- Instructions to follow: Show every line in the entries below where the word "article" appears.

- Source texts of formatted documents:
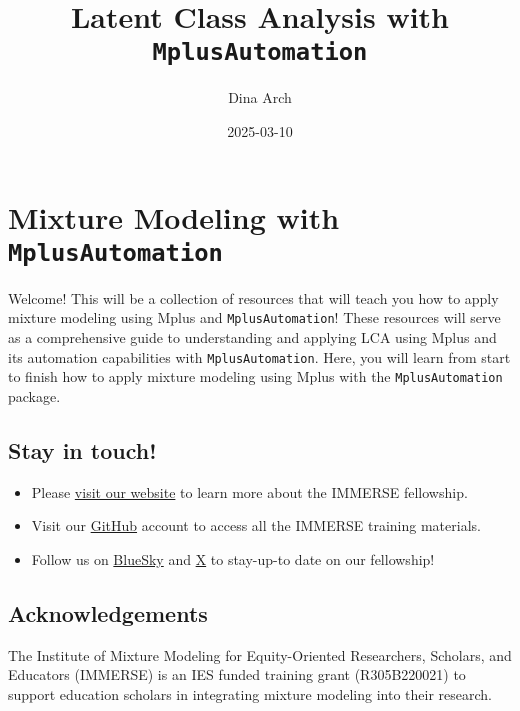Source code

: \documentclass[
]{book}
\title{Latent Class Analysis with \texttt{MplusAutomation}}
\author{Dina Arch}
\date{2025-03-10}
\begin{document}
\maketitle

{
\setcounter{tocdepth}{1}
\tableofcontents
}
\chapter*{\texorpdfstring{Mixture Modeling with \texttt{MplusAutomation}}{Mixture Modeling with MplusAutomation}}\label{mixture-modeling-with-mplusautomation}

Welcome! This will be a collection of resources that will teach you how to apply mixture modeling using Mplus\citep{muthen2017} and \texttt{MplusAutomation}\citep{hallquist2018}! These resources will serve as a comprehensive guide to understanding and applying LCA using Mplus and its automation capabilities with \texttt{MplusAutomation}. Here, you will learn from start to finish how to apply mixture modeling using Mplus with the \texttt{MplusAutomation} package.

\section*{Stay in touch!}\label{stay-in-touch}

\begin{itemize}
\item
  Please \href{https://immerse.education.ucsb.edu/}{visit our website} to learn more about the IMMERSE fellowship.
\item
  Visit our \href{https://github.com/immerse-ucsb}{GitHub} account to access all the IMMERSE training materials.
\item
  Follow us on \href{https://bsky.app/profile/immerse-ucsb.bsky.social}{BlueSky} and \href{https://twitter.com/IMMERSE_UCSB}{X} to stay-up-to date on our fellowship!
\end{itemize}

\section*{Acknowledgements}\label{acknowledgements}

The Institute of Mixture Modeling for Equity-Oriented Researchers, Scholars, and Educators (IMMERSE) is an IES funded training grant (R305B220021) to support education scholars in integrating mixture modeling into their research.
\end{document}
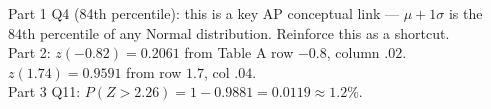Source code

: \documentclass[10pt]{article}
\begin{document}
\begin{teachernote}
Part 1 Q4 (84th percentile): this is a key AP conceptual link — $\mu + 1\sigma$ is the 84th percentile of any Normal distribution. Reinforce this as a shortcut.\\
Part 2: $z(-0.82) = 0.2061$ from Table A row $-0.8$, column $.02$. $z(1.74) = 0.9591$ from row $1.7$, col $.04$.\\
Part 3 Q11: $P(Z > 2.26) = 1 - 0.9881 = 0.0119 \approx 1.2\%$.
\end{teachernote}
\end{document}
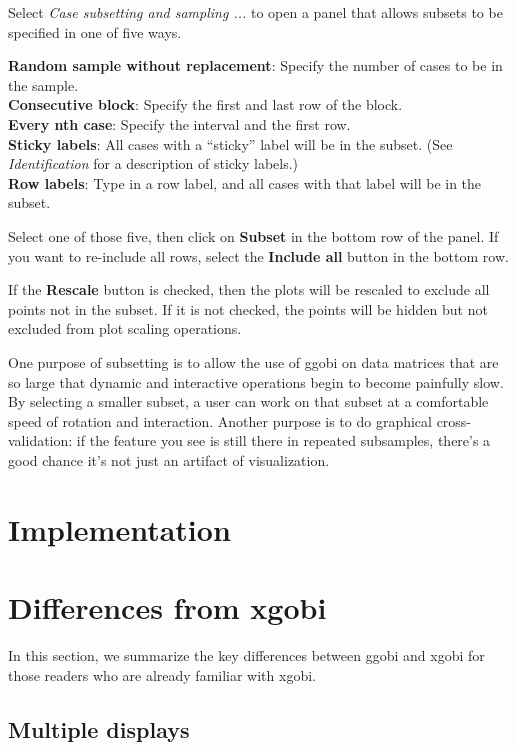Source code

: \documentclass[11pt]{article}
\begin{document}
Select {\em Case subsetting and sampling ...} to open a panel
that allows subsets to be specified in one of five ways.

{\bf Random sample without replacement}:  Specify the number of
cases to be in the sample.
\\{\bf Consecutive block}:  Specify the first and last row of the block.
\\{\bf Every nth case}:  Specify the interval and the first row.
\\{\bf Sticky labels}:  All cases with a ``sticky'' label will
  be in the subset.  (See {\em Identification} for a description
  of sticky labels.)
\\{\bf Row labels}: Type in a row label, and all cases with that
  label will be in the subset.

Select one of those five, then click on {\bf Subset} in the
bottom row of the panel.  If you want to re-include all rows, 
select the {\bf Include all} button in the bottom row.

If the {\bf Rescale} button is checked, then the plots will be
rescaled to exclude all points not in the subset.  If it is
not checked, the points will be hidden but not excluded from
plot scaling operations.

One purpose of subsetting is to allow the use of ggobi on data matrices
that are so large that dynamic and interactive operations begin to
become painfully slow.  By selecting a smaller subset, a user can
work on that subset at a comfortable speed of rotation and
interaction.  Another purpose is to do graphical cross-validation:
if the feature you see is still there in repeated subsamples, there's
a good chance it's not just an artifact of visualization.

\section{Implementation}

\section{Differences from xgobi}
\label{slbl:xgobi}

In this section, we summarize the key differences between ggobi
and xgobi for those readers who are already familiar with xgobi.

\subsection {Multiple displays}
\end{document}
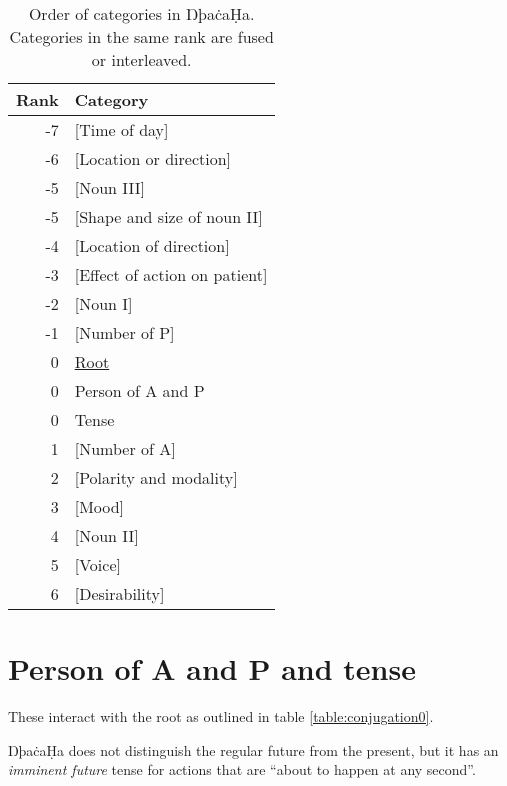 \documentclass{book}
\newcommand{\lname}{ŊþaċaḤa}
\begin{document}
\begin{table}[ht]
  \caption{Order of categories in \lname. Categories in the same rank are fused or interleaved.}
  \centering
  \begin{tabular}{r|l}
    Rank & Category \\
    \hline
    -7 & [Time of day] \\
    -6 & [Location or direction] \\
    -5 & [Noun III] \\
    -5 & [Shape and size of noun II] \\
    -4 & [Location of direction] \\
    -3 & [Effect of action on patient] \\
    -2 & [Noun I] \\
    -1 & [Number of P] \\
    0 & \underline{Root} \\
    0 & Person of A and P \\
    0 & Tense \\
    1 & [Number of A] \\
    2 & [Polarity and modality] \\
    3 & [Mood] \\
    4 & [Noun II] \\
    5 & [Voice] \\
    6 & [Desirability] \\
  \end{tabular}
\end{table}

\section{Person of A and P and tense}

These interact with the root as outlined in table \ref{table:conjugation0}.

\lname{} does not distinguish the regular future from the present, but it has an \emph{imminent future} tense for actions that are ``about to happen at any second''.
\end{document}

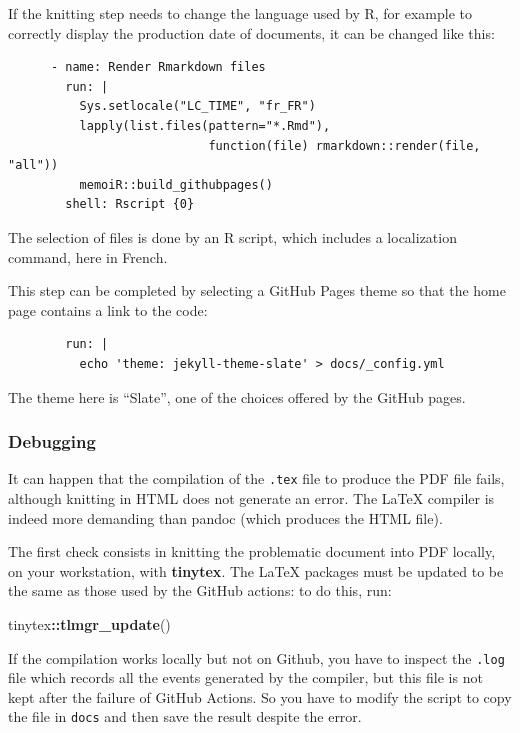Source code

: \documentclass[
  12pt,
  american,
  a4paper,
  extrafontsizes,onecolumn,openright
  ]{memoir}
\newenvironment{Shaded}{\begin{snugshade}}{\end{snugshade}}
\newcommand{\FunctionTok}[1]{\textcolor[rgb]{0.13,0.29,0.53}{\textbf{#1}}}
\newcommand{\NormalTok}[1]{#1}
\newcommand{\SpecialCharTok}[1]{\textcolor[rgb]{0.81,0.36,0.00}{\textbf{#1}}}
\begin{document}
If the knitting step needs to change the language used by R, for example to correctly display the production date of documents, it can be changed like this:

\begin{verbatim}
      - name: Render Rmarkdown files
        run: |
          Sys.setlocale("LC_TIME", "fr_FR")
          lapply(list.files(pattern="*.Rmd"), 
                            function(file) rmarkdown::render(file, "all"))
          memoiR::build_githubpages()
        shell: Rscript {0}
\end{verbatim}

The selection of files is done by an R script, which includes a localization command, here in French.

This step can be completed by selecting a GitHub Pages theme so that the home page contains a link to the code:

\begin{verbatim}
        run: |
          echo 'theme: jekyll-theme-slate' > docs/_config.yml
\end{verbatim}

The theme here is \enquote{Slate}, one of the choices offered by the GitHub pages.

\subsubsection{Debugging}\label{debugging}

It can happen that the compilation of the \texttt{.tex} file to produce the PDF file fails, although knitting in HTML does not generate an error.
The LaTeX compiler is indeed more demanding than pandoc (which produces the HTML file).

The first check consists in knitting the problematic document into PDF locally, on your workstation, with \textbf{tinytex}.
The LaTeX packages must be updated to be the same as those used by the GitHub actions: to do this, run:

\scriptsize

\begin{Shaded}
\begin{Highlighting}[]
\NormalTok{tinytex}\SpecialCharTok{::}\FunctionTok{tlmgr\_update}\NormalTok{()}
\end{Highlighting}
\end{Shaded}

\normalsize

If the compilation works locally but not on Github, you have to inspect the \texttt{.log} file which records all the events generated by the compiler, but this file is not kept after the failure of GitHub Actions.
So you have to modify the script to copy the file in \texttt{docs} and then save the result despite the error.
\end{document}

- Exercise solution:
: \documentclass[10pt]{article}
: \documentclass[11pt]{article}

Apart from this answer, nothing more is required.